With up to 4 players and 40+ maps, plus the customization options involved, there is a lot of data moving around. Did you encounter bottlenecks with bandwidth early on? We’d love to hear about any specific optimization techniques or interest management strategies you used to keep the packet size down.
By looking at the sample projects and talking to members of the Photon Discord, we tried to adapt best practices early on. One example of bandwidth optimization are our moving platforms: Instead of networking the position of each platform each tick, we just network the tick at which the movement began. Since each client knows about the waypoints of the platform, clients can calculate where the platform should be by extrapolating from the start tick.
By asking yourself what the minimum amount of information is that clients need to accurately replicate something, you can save a lot of bandwidth.
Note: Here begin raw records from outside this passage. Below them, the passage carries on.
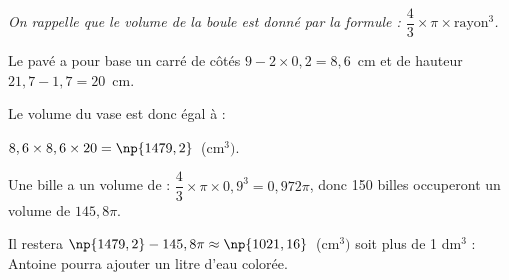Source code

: 
\medskip 

%
%
%

\smallskip

\emph{On rappelle que le volume de la boule est donné par la formule : $\dfrac{4}{3}\times \pi \times \text{rayon}^3$.} 

Le pavé a pour base un carré de côtés $9 - 2\times 0,2 = 8,6$~cm et de hauteur $21,7 - 1,7 = 20$~cm.

Le volume du vase est donc égal à :

$8,6 \times 8,6 \times 20 = \np{1479,2}$~(cm$^3)$.

Une bille a un volume de : $\dfrac{4}{3}\times \pi \times 0,9^3 = 0,972\pi$, donc 150 billes occuperont un volume de $145,8\pi$.

Il restera  $\np{1479,2} - 145,8\pi \approx \np{1021,16}$~(cm$^3)$ soit plus de 1 dm$^3$ : Antoine pourra ajouter un litre d'eau colorée.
You mentioned that this project was built in your spare time between day jobs. Multiplayer engineering often requires a dedicated team just for netcode. How did you manage to offload that complexity? Did using a third-party state-sync SDK allow you to focus more of your limited time on gameplay polish rather than writing low-level socket code?
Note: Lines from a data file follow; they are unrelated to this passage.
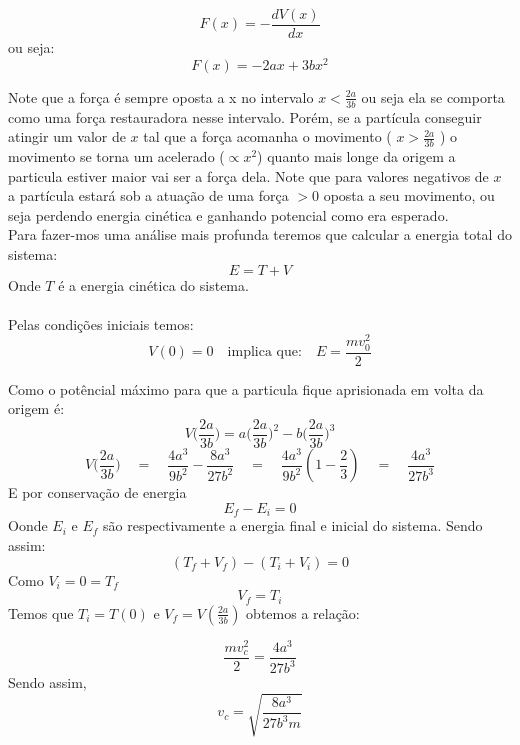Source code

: \documentclass[a4paper,12pt]{article}
\begin{document}
	\[ F(x) = -\frac{dV(x)}{dx}\]
	ou seja:
	\[ F(x) = -2ax + 3bx^2 \]
	
		Note que a força é sempre oposta a x no intervalo $x < \frac{2a}{3b}$ ou seja ela se comporta como uma força restauradora nesse intervalo.
		Porém, se a partícula conseguir atingir um valor de $x$ tal que a força acomanha o movimento ( $x > \frac{2a}{3b}$ ) o movimento se torna um acelerado ($\propto x^2$) quanto mais longe da origem a particula estiver maior vai ser a força dela.
		Note que para valores negativos de $x$ a partícula estará sob a atuação de uma força $>0$ oposta a seu movimento, ou seja perdendo energia cinética e ganhando potencial como era esperado.\\
		
		\indent Para fazer-mos uma análise mais profunda teremos que calcular a energia total do sistema:
		\[ E = T + V \] Onde $T$ é a energia cinética do sistema.\\ \\
		Pelas condições iniciais temos:
		\[ V(0) = 0 \quad \text{implica que:} \quad E = \frac{mv_{0}^{2}}{2}\]
		
		Como o potêncial máximo para que a particula fique aprisionada em volta da origem é: \[ V\Big(\frac{2a}{3b}\Big) = a\Big(\frac{2a}{3b}\Big)^2 -b\Big(\frac{2a}{3b}\Big)^3 \]
		\[ V\Big(\frac{2a}{3b}\Big) \quad = \quad \frac{4a^3}{9b^2} - \frac{8a^3}{27b^2} \quad = \quad \frac{4a^3}{9b^2}(1-\frac{2}{3}) \quad = \quad \frac{4a^3}{27b^3}\]
		E por conservação de energia \[ E_f - E_i = 0\] Oonde $E_i$ e $E_f$ são respectivamente a energia final e inicial do sistema.
		Sendo assim:
		\[ (T_f + V_f) - (T_i + V_i) = 0\]
		Como $ V_i = 0 = T_f$
		\[V_f = T_i\]
		Temos que $T_i = T(0)$ e $V_f = V(\frac{2a}{3b})$ obtemos a relação:
		
		\[ \frac{mv_{c}^{2}}{2} = \frac{4a^3}{27b^3} \]
		Sendo assim,
		\[ v_c = \sqrt{\frac{8a^3}{27b^3 m}} \]
	
\end{document}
Although there was an initial learning curve, Fusion made sense to us very early on. Not having to worry about low-level problems regarding packets, compression and state sync is definitely a big time-saver. Once you get the hang of it, new features are extremely simple to implement – in most cases it comes down to inheriting your component from NetworkBehaviour, adding [Networked] attributes to the variables you want to sync and then handling state changes within callback functions. After working with fusion for almost two years now, it really became second nature.
Looking back at your 5-year journey from a ‘one-year plan’ to a release right around the corner, what is the one piece of technical advice you would give to other indie developers who are terrified of adding multiplayer to their games? What was the technical hurdle you wish you had solved sooner?
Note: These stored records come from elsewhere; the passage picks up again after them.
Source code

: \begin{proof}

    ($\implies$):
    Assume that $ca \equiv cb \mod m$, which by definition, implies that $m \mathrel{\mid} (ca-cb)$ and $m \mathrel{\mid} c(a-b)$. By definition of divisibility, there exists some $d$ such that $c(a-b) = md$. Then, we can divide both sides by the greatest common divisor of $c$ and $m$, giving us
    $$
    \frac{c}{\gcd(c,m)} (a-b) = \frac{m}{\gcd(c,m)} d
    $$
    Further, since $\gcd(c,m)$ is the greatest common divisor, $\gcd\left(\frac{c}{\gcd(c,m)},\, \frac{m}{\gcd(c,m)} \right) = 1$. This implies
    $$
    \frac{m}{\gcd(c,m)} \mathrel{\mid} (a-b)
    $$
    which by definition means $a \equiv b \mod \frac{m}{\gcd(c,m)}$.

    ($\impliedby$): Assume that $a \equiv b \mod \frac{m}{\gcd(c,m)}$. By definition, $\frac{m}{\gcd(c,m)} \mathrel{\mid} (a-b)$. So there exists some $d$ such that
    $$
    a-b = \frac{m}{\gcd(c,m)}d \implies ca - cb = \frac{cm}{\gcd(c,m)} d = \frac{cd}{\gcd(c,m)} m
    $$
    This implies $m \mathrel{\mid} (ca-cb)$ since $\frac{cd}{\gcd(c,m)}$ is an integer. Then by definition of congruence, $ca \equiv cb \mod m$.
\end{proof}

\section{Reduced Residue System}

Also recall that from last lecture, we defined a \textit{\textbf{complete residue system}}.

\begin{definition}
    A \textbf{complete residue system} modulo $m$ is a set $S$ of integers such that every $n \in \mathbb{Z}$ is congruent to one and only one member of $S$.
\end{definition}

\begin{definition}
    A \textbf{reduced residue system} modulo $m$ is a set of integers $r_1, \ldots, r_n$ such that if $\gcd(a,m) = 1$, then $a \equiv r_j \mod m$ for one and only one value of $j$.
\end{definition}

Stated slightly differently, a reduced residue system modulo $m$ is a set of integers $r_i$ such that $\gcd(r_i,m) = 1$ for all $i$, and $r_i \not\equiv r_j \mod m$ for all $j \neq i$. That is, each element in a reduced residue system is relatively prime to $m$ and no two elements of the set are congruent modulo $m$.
If you are considering adding multiplayer to your game, immediately start out with a multiplayer framework, don’t try to build the game first to then add multiplayer on top of it afterwards. This is what we did, and it cost us a lot of time, which we could have used to improve the game instead. While It’s not an impossible task to rewrite a project in later stages of development, you fly a lot better choosing a multiplayer framework and working with it from the get-go.
Conclusion
Dino Party’s journey is a clear example of how multiplayer development is as much about decision-making as it is about engineering. The team didn’t just solve technical challenges, they learned when to rethink their approach entirely.
From rebuilding their architecture to optimizing every bit of network traffic, their path reflects a broader truth: multiplayer is not something you “add later.” It shapes the entire game from the ground up.
And in the end, that shift is exactly what unlocked the game’s full potential. As the team puts it:
“Photon Fusion enabled us to turn Dino Party from a local multiplayer prototype into a fast and responsive online multiplayer game that players can enjoy together anywhere.”
By choosing a solution that handled the complexity of synchronization, prediction, and state management, they were able to focus on what really matters: creating chaotic, fun, and memorable gameplay.
For other indie developers, the takeaway is simple but critical: start with the right foundation, and you’ll spend less time fighting the tech, and more time building the game players actually want to play.